Даже породивший Чаянова русский культурный Ренессанс конца XIX – начала XX веков оказывается ему тесноват: многообразие и разносторонность интересов, энциклопедизм и талантливость во многих областях науки, искусства и литературы, соединившиеся в одном человеке, поистине поразительны. Аграрно-экономические труды и идеи Чаянова, вырванные нынешними событиями из тьмы забвения, звучат сегодня откровениями для специалистов; искусствоведы и историки искусств зачитываются его работами в этой области; книга «Путешествие моего брата Алексея в страну крестьянской утопии», предвосхитившая, кстати сказать, оруэлловский роман «1984», становится уже классической; но Чаянов – прозаик, автор романтических повестей, писатель, так сказать, в чистом виде, ждет еще своего исследователя хотя бы уже потому, что самый этот жанр не завершился, как полагали, в XIX веке, но был продолжен, развитии достиг нового качества именно в творчестве Чаянова. Думается, настоящая публикация убедит в этом и нашего читателя…
Пожалуй, от этого многоточия и следовало бы начинать саму публикацию, но мы имеем дело с исключительной судьбой и личностью ее автора, чего не обойдешь многоточием, потому что, так или иначе, ответить придется на вопрос: что же подвело Александра Чаянова к последней дате его жизни?
В июле 1929 года была разгромлена Сельскохозяйственная академия; репрессиям подвергся весь цвет ее профессуры во главе с Чаяновым. За что? На этот риторический в наше время вопрос ответил уцелевший, но двадцать пять лет проведший в лагерях «содельник» Чаянова экономист-аграрник Николай
Павлович Макаров, протестовавший, как и Чаянов, против всеобщей принудительной коллективизации: «Мы задолго до сталинского разорения русского села поняли, как опасно отнимать у мужика его собственную землю».

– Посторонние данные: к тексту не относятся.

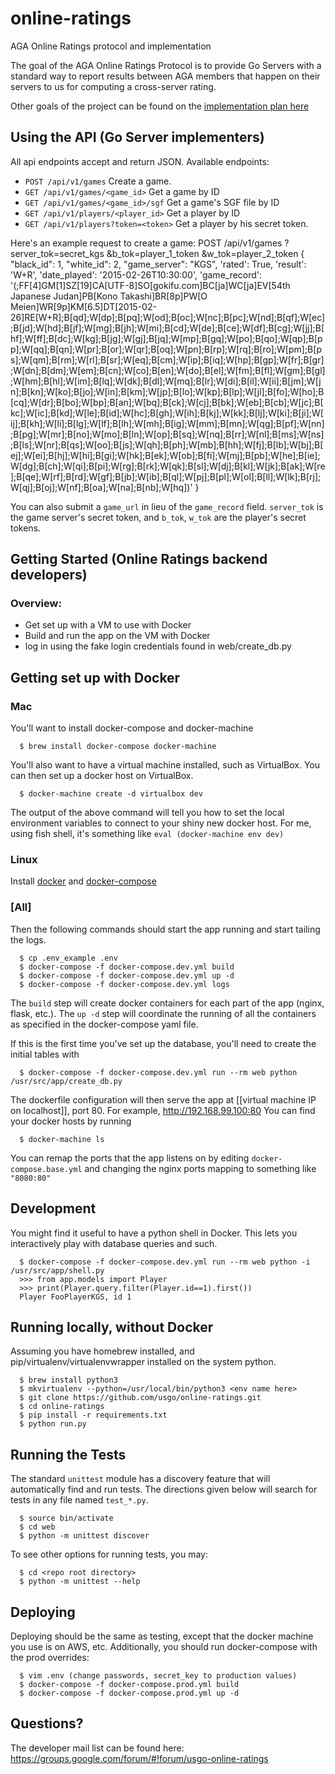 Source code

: online-ratings
==============

AGA Online Ratings protocol and implementation

The goal of the AGA Online Ratings Protocol is to provide Go Servers with a standard way to report results between AGA members that happen on their servers to us for computing a cross-server rating.

Other goals of the project can be found on the [implementation plan here](https://docs.google.com/document/d/1XOcpprw0Y8xhHTroYnUU7tt0rN6F3-T4_9sgOeifqwI)

## Using the API (Go Server implementers)

All api endpoints accept and return JSON.
Available endpoints:
  - `POST /api/v1/games` Create a game.
  - `GET /api/v1/games/<game_id>` Get a game by ID
  - `GET /api/v1/games/<game_id>/sgf` Get a game's SGF file by ID
  - `GET /api/v1/players/<player_id>` Get a player by ID
  - `GET /api/v1/players?token=<token>` Get a player by his secret token.

Here's an example request to create a game:
POST /api/v1/games
  ?server_tok=secret_kgs
  &b_tok=player_1_token
  &w_tok=player_2_token
{
  "black_id": 1,
  "white_id": 2,
  "game_server": "KGS",
  'rated': True,
  'result': 'W+R',
  'date_played': '2015-02-26T10:30:00',
  'game_record': '(;FF[4]GM[1]SZ[19]CA[UTF-8]SO[gokifu.com]BC[ja]WC[ja]EV[54th Japanese Judan]PB[Kono Takashi]BR[8p]PW[O Meien]WR[9p]KM[6.5]DT[2015-02-26]RE[W+R];B[qd];W[dp];B[pq];W[od];B[oc];W[nc];B[pc];W[nd];B[qf];W[ec];B[jd];W[hd];B[jf];W[mg];B[jh];W[mi];B[cd];W[de];B[ce];W[df];B[cg];W[jj];B[hf];W[ff];B[dc];W[kg];B[jg];W[gj];B[jq];W[mp];B[gq];W[po];B[qo];W[qp];B[pp];W[qq];B[qn];W[pr];B[or];W[qr];B[oq];W[pn];B[rp];W[rq];B[ro];W[pm];B[ps];W[qm];B[rm];W[rl];B[sr];W[eq];B[cm];W[ip];B[iq];W[hp];B[gp];W[fr];B[gr];W[dn];B[dm];W[em];B[cn];W[co];B[en];W[do];B[el];W[fm];B[fl];W[gm];B[gl];W[hm];B[hl];W[im];B[lq];W[dk];B[dl];W[mq];B[lr];W[di];B[il];W[ii];B[jm];W[jn];B[kn];W[ko];B[jo];W[in];B[km];W[jp];B[lo];W[kp];B[lp];W[jl];B[fo];W[ho];B[cq];W[dr];B[bo];W[bp];B[an];W[bq];B[ck];W[cj];B[bk];W[eb];B[cb];W[jc];B[kc];W[ic];B[kd];W[le];B[id];W[hc];B[gh];W[ih];B[kj];W[kk];B[lj];W[ki];B[ji];W[ij];B[kh];W[li];B[lg];W[lf];B[lh];W[mh];B[ig];W[mm];B[mn];W[qg];B[pf];W[nn];B[pg];W[mr];B[no];W[mo];B[ln];W[op];B[sq];W[nq];B[rr];W[nl];B[ms];W[ns];B[ls];W[nr];B[qs];W[oo];B[js];W[qh];B[ph];W[mb];B[hh];W[fj];B[lb];W[bj];B[ej];W[ei];B[hj];W[hi];B[gi];W[hk];B[ek];W[ob];B[fi];W[mj];B[pb];W[he];B[ie];W[dg];B[ch];W[qi];B[pi];W[rg];B[rk];W[qk];B[sl];W[dj];B[kl];W[jk];B[ak];W[re];B[qe];W[rf];B[rd];W[gf];B[jb];W[ib];B[ql];W[pj];B[pl];W[ol];B[ll];W[lk];B[rj];W[qj];B[oj];W[nf];B[oa];W[na];B[nb];W[hq])'
}

You can also submit a `game_url` in lieu of the `game_record` field. `server_tok` is the game server's secret token, and `b_tok`, `w_tok` are the player's secret tokens. 


## Getting Started (Online Ratings backend developers)
### Overview:
 - Get set up with a VM to use with Docker
 - Build and run the app on the VM with Docker
 - log in using the fake login credentials found in web/create_db.py

## Getting set up with Docker
### Mac
You'll want to install docker-compose and docker-machine
```
  $ brew install docker-compose docker-machine
```

You'll also want to have a virtual machine installed, such as VirtualBox. You can then set up a docker host on VirtualBox.
```
  $ docker-machine create -d virtualbox dev
```
The output of the above command will tell you how to set the local environment variables to connect to your shiny new docker host.  For me, using fish shell, it's something like `eval (docker-machine env dev)`

### Linux
Install [docker](https://docs.docker.com/engine/installation/) and [docker-compose](https://docs.docker.com/compose/install/)

### [All]
Then the following commands should start the app running and start tailing the logs.
```
  $ cp .env_example .env
  $ docker-compose -f docker-compose.dev.yml build
  $ docker-compose -f docker-compose.dev.yml up -d
  $ docker-compose -f docker-compose.dev.yml logs
```
The `build` step will create docker containers for each part of the app (nginx, flask, etc.). The `up -d` step will coordinate the running of all the containers as specified in the docker-compose yaml file.

If this is the first time you've set up the database, you'll need to create the initial tables with 
```
  $ docker-compose -f docker-compose.dev.yml run --rm web python /usr/src/app/create_db.py
```
The dockerfile configuration will then serve the app at [[virtual machine IP on localhost]], port 80. For example, http://192.168.99.100:80 You can find your docker hosts by running
```
  $ docker-machine ls
```

You can remap the ports that the app listens on by editing `docker-compose.base.yml` and changing the nginx ports mapping to something like `"8080:80"`

## Development
You might find it useful to have a python shell in Docker. This lets you interactively play with database queries and such.
```
  $ docker-compose -f docker-compose.dev.yml run --rm web python -i /usr/src/app/shell.py
  >>> from app.models import Player
  >>> print(Player.query.filter(Player.id==1).first())
  Player FooPlayerKGS, id 1
```

## Running locally, without Docker
Assuming you have homebrew installed, and pip/virtualenv/virtualenvwrapper installed on the system python. 
```
  $ brew install python3
  $ mkvirtualenv --python=/usr/local/bin/python3 <env name here>
  $ git clone https://github.com/usgo/online-ratings.git
  $ cd online-ratings
  $ pip install -r requirements.txt
  $ python run.py
```


## Running the Tests
The standard `unittest` module has a discovery feature that will automatically find and run tests.  The directions given below will search for tests in any file named `test_*.py`.
```
  $ source bin/activate
  $ cd web
  $ python -m unittest discover
```
To see other options for running tests, you may:
```
  $ cd <repo root directory>
  $ python -m unittest --help
```

## Deploying

Deploying should be the same as testing, except that the docker machine you use is on AWS, etc. Additionally, you should run docker-compose with the prod overrides:
```
  $ vim .env (change passwords, secret_key to production values)
  $ docker-compose -f docker-compose.prod.yml build
  $ docker-compose -f docker-compose.prod.yml up -d
```

## Questions?
The developer mail list can be found here:
https://groups.google.com/forum/#!forum/usgo-online-ratings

Не правда ли, сам собой просится тут комментарий с проекцией на сегодняшний день, но, надо думать, читатель сделает его самостоятельно. Важно другое.
Современники рассказывают, что, в отличие от прочих процессов тех лет, процесс «группы Чаянова» был закрытым… из-за самого Чаянова, и, как нам представляется, не без оснований. Человек не только кристально честный, но и эмоциональный, он мог сорвать четко разработанный НКВД «сценарий». Так или иначе, но все, проходившие по этому «делу», получили сравнительно небольшие или, как тогда говорили, «детские» сроки. Что касается Чаянова, он провел пять лет в камере Суздальской тюрьмы. За время заключения Чаянов написал – ну не фантастика ли! – кулинарную книгу, а затем и роман «Юрий Суздальский» (Русь, XIII век). Судьба этих рукописей неизвестна.
После «отбывания срока» в нечерноземной, так сказать, полосе последнюю пришлось сменить на другую, ибо порядок есть порядок, и ссылка в Алма-Ату была естественным продолжением.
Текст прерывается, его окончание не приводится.